We use a UDF to perform row-level logic checks. For uniqueness, we use Window Functions to tag duplicates without losing rows initially.

from pyspark.sql.functions import *
from pyspark.sql.types import StringType

# 1. Anomaly Detection UDF
@udf(returnType=StringType())
def validate_record(price, status):
    if price is None or price <= 0:
        return "INVALID_PRICE"
    if status not in ["SHIPPED", "PENDING", "CANCELLED"]:
        return "INVALID_STATUS"
    return "VALID"

# 2. Tagging Duplicates via Windowing
window_spec = Window.partitionBy("order_id").orderBy("order_id")
df_tagged = df_raw.withColumn("row_num", row_number().over(window_spec)) \
    .withColumn("quality_flag", validate_record(col("price"), col("status"))) \
    .withColumn("final_status", 
        when(col("row_num") > 1, "DUPLICATE")
        .otherwise(col("quality_flag"))
    )
    

We split the DataFrame into two logical paths. This ensures the pipeline doesn't crash, but the "bad" data is safely set aside for the Data Ops team.

# Filter Clean Data
df_clean = df_tagged.filter(col("final_status") == "VALID").drop("row_num", "final_status")

# Filter Bad Data (The Quarantine)
df_quarantine = df_tagged.filter(col("final_status") != "VALID") \
    .withColumn("rejection_reason", col("final_status")) \
    .withColumn("rejection_ts", current_timestamp())
    

The warehouse receives pure data, while the quarantine table acts as a log for vendor troubleshooting.

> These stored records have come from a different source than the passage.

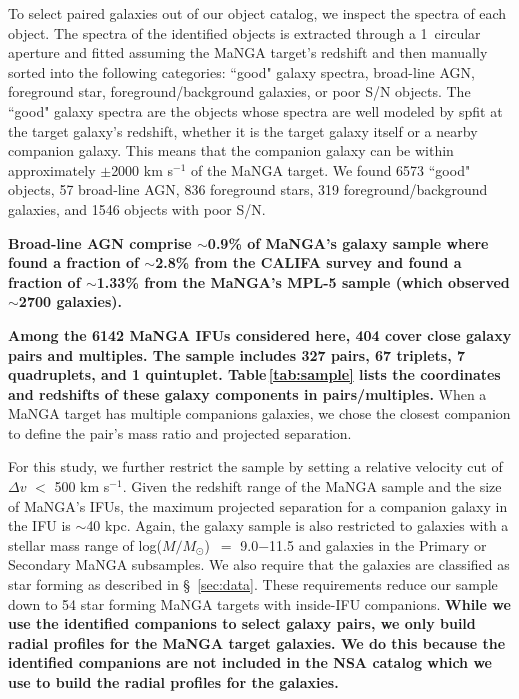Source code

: \documentclass[iop,revtex4,twocolumn,apj,numberedappendix,appendixfloats]{emulateapj}
\newcommand{\logm}{log($M/M_{\odot}$)}
\begin{document}
To select paired galaxies out of our object catalog, we inspect the spectra of each object. The spectra of the identified objects is extracted through a 1\arcsec\ circular aperture and fitted assuming the MaNGA target's redshift and then manually sorted into the following categories: ``good" galaxy spectra, broad-line AGN, foreground star, foreground/background galaxies, or poor S/N objects. The ``good" galaxy spectra are the objects whose spectra are well modeled by {\sc spfit} at the target galaxy's redshift, whether it is the target galaxy itself or a nearby companion galaxy. This means that the companion galaxy can be within approximately $\pm$2000 km s$^{-1}$ of the MaNGA target. We found 6573 ``good" objects, 57 broad-line AGN, 836 foreground stars, 319 foreground/background galaxies, and 1546 objects with poor S/N. 

\textbf{Broad-line AGN comprise $\sim$0.9\% of MaNGA's galaxy sample where \citet{Lacerda:2020} found a fraction of $\sim$2.8\% from the CALIFA survey and \citet{Sanchez:2018} found a fraction of $\sim$1.33\% from the MaNGA's MPL-5 sample (which observed $\sim$2700 galaxies).  
}

{\bf Among the 6142 MaNGA IFUs considered here, 404 cover close galaxy pairs and multiples. The sample includes 327 pairs, 67 triplets, 7 quadruplets, and 1 quintuplet. Table\,\ref{tab:sample} lists the coordinates and redshifts of these galaxy components in pairs/multiples.} When a MaNGA target has multiple companions galaxies, we chose the closest companion to define the pair's mass ratio and projected separation.

For this study, we further restrict the sample by setting a relative velocity cut of $\Delta v$ $<$ 500 km s$^{-1}$. Given the redshift range of the MaNGA sample and the size of MaNGA's IFUs, the maximum projected separation for a companion galaxy in the IFU is $\sim$40 kpc. Again, the galaxy sample is also restricted to galaxies with a stellar mass range of \logm\ $=$ 9.0$-$11.5 and galaxies in the Primary or Secondary MaNGA subsamples. We also require that the galaxies are classified as star forming as described in \S~\ref{sec:data}. These requirements reduce our sample down to 54 star forming MaNGA targets with inside-IFU companions. \textbf{While we use the identified companions to select galaxy pairs, we only build radial profiles for the MaNGA target galaxies. We do this because the identified companions are not included in the NSA catalog which we use to build the radial profiles for the galaxies.}
\end{document}
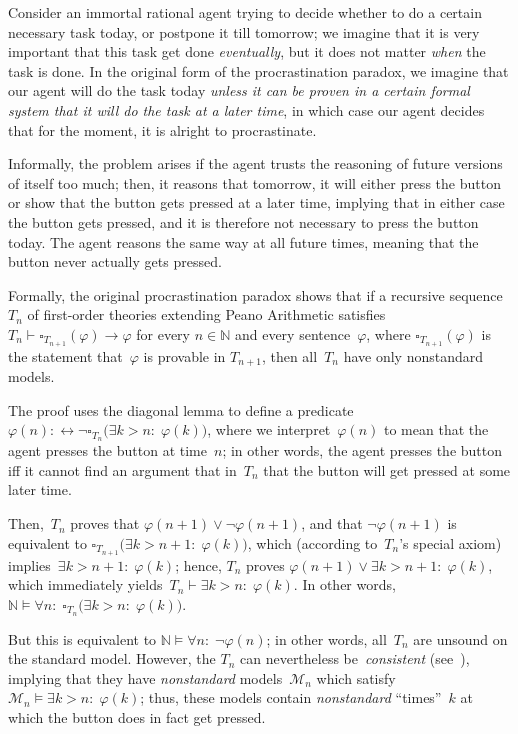 \documentclass[12pt]{article}
\newcommand{\NN}{\mathbb{N}}
\newcommand{\cM}{\mathcal{M}}
\theoremstyle{plain}
\theoremstyle{definition}
\theoremstyle{remark}
\begin{document}
Consider an immortal rational agent trying to decide whether to do a certain necessary task today, or postpone it till tomorrow; we imagine that it is very important that this task get done \emph{eventually}, but it does not matter \emph{when} the task is done. In the original form of the procrastination paradox, we imagine that our agent will do the task today \emph{unless it can be proven in a certain formal system that it will do the task at a later time}, in which case our agent decides that for the moment, it is alright to procrastinate.

Informally, the problem arises if the agent trusts the reasoning of future versions of itself too much; then, it reasons that tomorrow, it will either press the button or show that the button gets pressed at a later time, implying that in either case the button gets pressed, and it is therefore not necessary to press the button today. The agent reasons the same way at all future times, meaning that the button never actually gets pressed.

Formally, the original procrastination paradox shows that if a recursive sequence~$T_n$ of first-order theories extending Peano Arithmetic satisfies $T_n \vdash \square_{T_{n+1}}(\varphi)\to\varphi$ for every $n\in\NN$ and every sentence~$\varphi$, where $\square_{T_{n+1}}(\varphi)$ is the statement that~$\varphi$ is provable in $T_{n+1}$, then all~$T_n$ have only nonstandard models.

The proof uses the diagonal lemma to define a predicate~$\varphi(n) :\leftrightarrow \neg\square_{T_n}\big(\exists k>n{:}\;\varphi(k)\big)$, where we interpret~$\varphi(n)$ to mean that the agent presses the button at time~$n$; in other words, the agent presses the button iff it cannot find an argument that in~$T_n$ that the button will get pressed at some later time.

Then,~$T_n$ proves that $\varphi(n+1)\vee\neg\varphi(n+1)$, and that $\neg\varphi(n+1)$ is equivalent to $\square_{T_{n+1}}\big(\exists k>n+1{:}\;\varphi(k)\big)$, which (according to~$T_n$'s special axiom) implies~$\exists k>n+1{:}\;\varphi(k)$; hence, $T_n$ proves $\varphi(n+1)\vee\exists k>n+1{:}\;\varphi(k)$, which immediately yields~$T_n\vdash\exists k>n{:}\;\varphi(k)$. In other words, $\NN\vDash\forall n{:}\;\square_{T_n}\big(\exists k>n{:}\;\varphi(k)\big)$. 

But this is equivalent to $\NN\vDash\forall n{:}\;\neg\varphi(n)$; in other words, all~$T_n$ are unsound on the standard model. However, the $T_n$ can nevertheless be~\emph{consistent} (see~\cite{yudkowsky13}), implying that they have \emph{nonstandard} models~$\cM_n$ which satisfy $\cM_n\vDash\exists k>n{:}\;\varphi(k)$; thus, these models contain \emph{nonstandard} ``times''~$k$ at which the button does in fact get pressed.
\end{document}
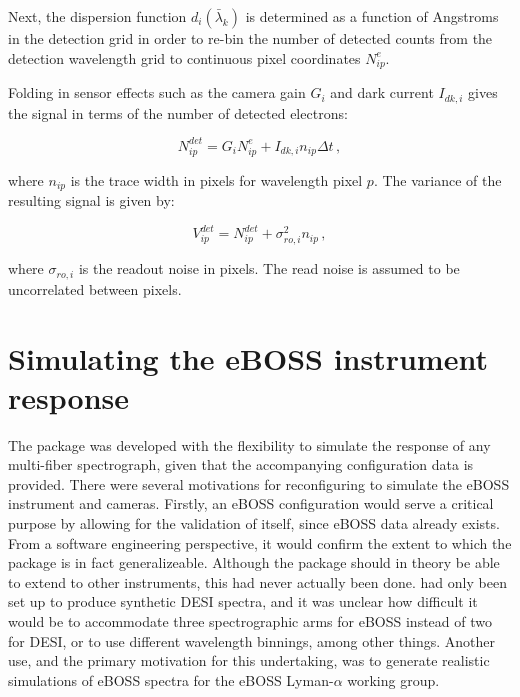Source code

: 
Next, the dispersion function $d_i(\bar{\lambda}_{k})$ is determined as a function of Angstroms in the detection grid in order to re-bin the number of detected counts from the detection wavelength grid to continuous pixel coordinates $N_{ip}^{e}$.

Folding in sensor effects such as the camera gain $G_{i}$ and dark current $I_{dk,i}$ gives the signal in terms of the number of detected electrons:

\begin{equation}
    N_{ip}^{det} = G_{i}N_{ip}^{e} + I_{dk,i}n_{ip}\Delta t\,,
\end{equation}

where $n_{ip}$ is the trace width in pixels for wavelength pixel $p$. The variance of the resulting signal is given by:

\begin{equation}
    V_{ip}^{det} = N_{ip}^{det} + \sigma_{ro,i}^{2}n_{ip}\,,
\end{equation}

where $\sigma_{ro,i}$ is the readout noise in pixels. The read noise is assumed to be uncorrelated between pixels.


\section{Simulating the eBOSS instrument response}


The  package was developed with the flexibility to simulate the response of any multi-fiber spectrograph, given that the accompanying configuration data is provided. There were several motivations for reconfiguring  to simulate the eBOSS instrument and cameras. Firstly, an eBOSS configuration would serve a critical purpose by allowing for the validation of  itself, since eBOSS data already exists. From a software engineering perspective, it would confirm the extent to which the package is in fact generalizeable. Although the package should in theory be able to extend to other instruments, this had never actually been done.  had only been set up to produce synthetic DESI spectra, and it was unclear how difficult it would be to accommodate three spectrographic arms for eBOSS instead of two for DESI, or to use different wavelength binnings, among other things. Another use, and the primary motivation for this undertaking, was to generate realistic simulations of eBOSS spectra for the eBOSS Lyman-$\alpha$ working group.

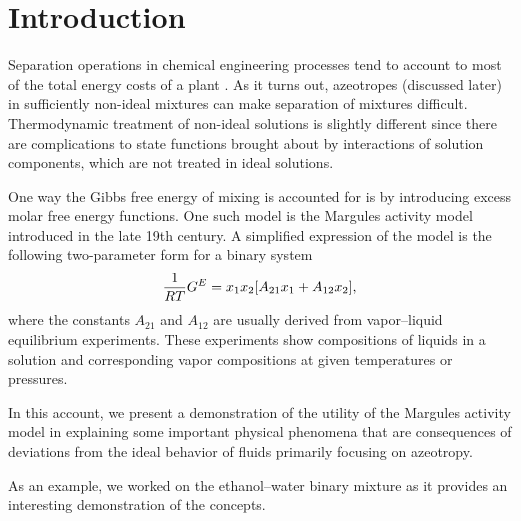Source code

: \section{Introduction}



Separation operations in chemical engineering processes tend
to account to most of the total energy costs of a plant \cite{seppaper}. As
it turns out, azeotropes (discussed later) in sufficiently non-ideal
mixtures can make separation of mixtures difficult.
Thermodynamic treatment of non-ideal solutions is slightly different since
there are complications to state functions brought about by interactions of
solution components, which are not treated in ideal solutions.

One way the Gibbs free energy of mixing is accounted for is by introducing
excess molar free energy functions. One such model is the Margules activity model
introduced in the late 19th century. A simplified expression of the model
is the following two-parameter form for a binary system \cite[pp.~430]{enggbook}
\begin{equation}\label{eq:margules-two-param}
    \dfrac1{RT} G^E = x_1x_2 \qty[A_{21}x_1 + A_{12}x_2],
\end{equation}
where the constants $A_{21}$ and $A_{12}$ are usually derived from vapor--liquid
equilibrium experiments. These experiments show compositions of liquids in a
solution and corresponding vapor compositions at given temperatures or pressures.

In this account, we present a demonstration of the utility of the Margules
activity model in explaining some important physical phenomena that are
consequences of deviations from the ideal behavior of fluids primarily
focusing on azeotropy.

As an example, we worked on the ethanol--water binary mixture as it provides
an interesting demonstration of the concepts.

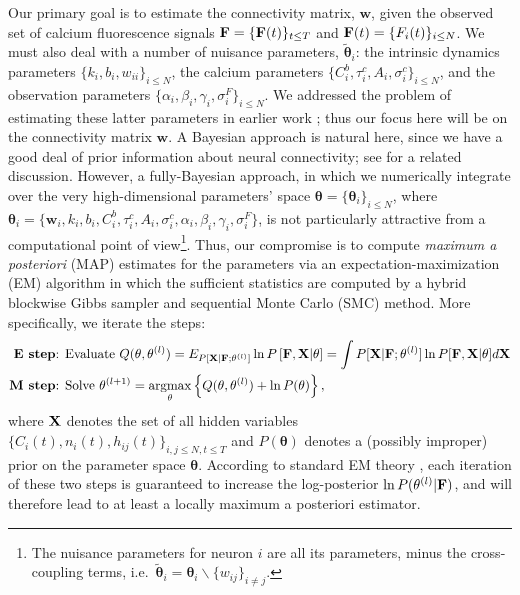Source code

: \documentclass[aoas,preprint]{imsart}
\newcommand{\bth}{\mathbf{\theta}}
\newcommand{\w}{w}
\newcommand{\bw}{\mathbf{\w}}
\DeclareMathOperator*{\argmax}{argmax}
\newcommand{\bF}{{\bf F}}
\newcommand{\bX}{{\bf X}}
\newcommand{\tbth}{\tilde{\bth}}
\begin{document}
Our primary goal is to estimate the connectivity matrix, $\bw$, given the observed set of calcium fluorescence signals $\bF=\{\bF(t)\}_{t\leq T}$ and $\bF(t)=\{F_i(t)\}_{i\leq N}$. We must also deal with a number of nuisance parameters, $\tbth_i$: the intrinsic dynamics parameters $\{k_i, b_i, w_{ii}\}_{i\leq N}$, the calcium parameters $\{C^b_i, \tau^c_i, A_i, \sigma^c_i\}_{i\leq N}$, and the observation parameters $\{\alpha_i, \beta_i, \gamma_i, \sigma^F_i\}_{i\leq N}$. We addressed the problem of estimating these latter parameters in earlier work \cite{Vogelstein2009}; thus our focus here will be on the connectivity matrix $\bw$. A Bayesian approach is natural here, since we have a good deal of prior information about neural connectivity; see \cite{Rigat06} for a related discussion. However, a fully-Bayesian approach, in which we numerically integrate over the very high-dimensional parameters' space $\bth= \{\bth_i\}_{i\leq N}$, where $\bth_i=\{\bw_i, k_i, b_i, C^b_i, \tau^c_i, A_i, \sigma^c_i, \alpha_i, \beta_i, \gamma_i, \sigma^F_i\}$, is not particularly attractive from a computational point of view\footnote{The nuisance parameters for neuron $i$ are all its parameters, minus the cross-coupling terms, i.e.\ $\tbth_i =\bth_i \backslash \{w_{ij}\}_{i\neq j}$.}. Thus, our compromise is to compute \emph{maximum a posteriori} (MAP) estimates for the parameters via an expectation-maximization (EM) algorithm in which the sufficient statistics are computed by a hybrid blockwise Gibbs sampler and sequential Monte Carlo (SMC) method. More specifically, we iterate the steps:
\begin{align*}
\textbf{E step} &\text{: Evaluate } Q(\bth,\bth^{(l)}) = E_{P[\bX |
\bF; \bth^{(l)}]} \ln P \left[ \bF, \bX | \bth \right] = \int P[\bX |
\bF; \bth^{(l)}] \ln P[\bF, \bX | \bth] d \bX \\ \textbf{M step}
&\text{: Solve } \bth^{(l+1)} = \argmax_{\bth} \left\{
Q(\bth,\bth^{(l)}) + \ln P(\bth) \right\},
\end{align*}
where $\bX$ denotes the set of all hidden variables $\{ C_i(t), n_i(t), h_{ij}(t) \}_{i,j \leq N, t \leq T}$ and $P(\bth)$ denotes a (possibly improper) prior on the parameter space $\bth$. According to standard EM theory \cite{DLR77,McLachlanKrishnan96}, each iteration of these two steps is guaranteed to increase the log-posterior $\ln P(\bth^{(l)} | \bF)$, and will therefore lead to at least a locally maximum a posteriori estimator.
\end{document}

Target: Gold Sales Table (Delta)
| order_id | price | status |
| 1001 | 50.00 | SHIPPED |
Target: Rejected_Records (Delta)
| order_id | rejection_reason | rejection_ts |
| 1002 | INVALID_PRICE | 2026-01-27 |
| 1001 | DUPLICATE | 2026-01-27 |
# Write Clean Data
df_clean.write.format("delta").mode("append").saveAsTable("gold.sales")

# Write Quarantine Data
df_quarantine.write.format("delta").mode("append").saveAsTable("audit.quarantine_logs")

# Log KPI for Monitoring
print(f"Ingested {df_clean.count()} records. Quarantined {df_quarantine.count()} records.")
    
Q: Why use a UDF instead of standard Spark SQL functions for validation? While Spark SQL functions are faster (vectorized), UDFs allow for highly complex, multi-column business logic that is easier to maintain and test when validation rules involve 10+ edge cases or external library checks.
Q: How do you handle the performance bottleneck of UDFs? Try to use Pandas UDFs (Vectorized UDFs) if the logic is mathematical. Alternatively, perform "pre-filtering" using native Spark functions to reduce the number of rows the UDF has to process.
Q: What is the benefit of the Quarantine Pattern over just dropping bad rows? Dropping rows leads to Data Loss. If a vendor sends a file where 50% of the data is bad, the Quarantine table allows you to prove it to them, fix the root cause, and re-process those specific rows later.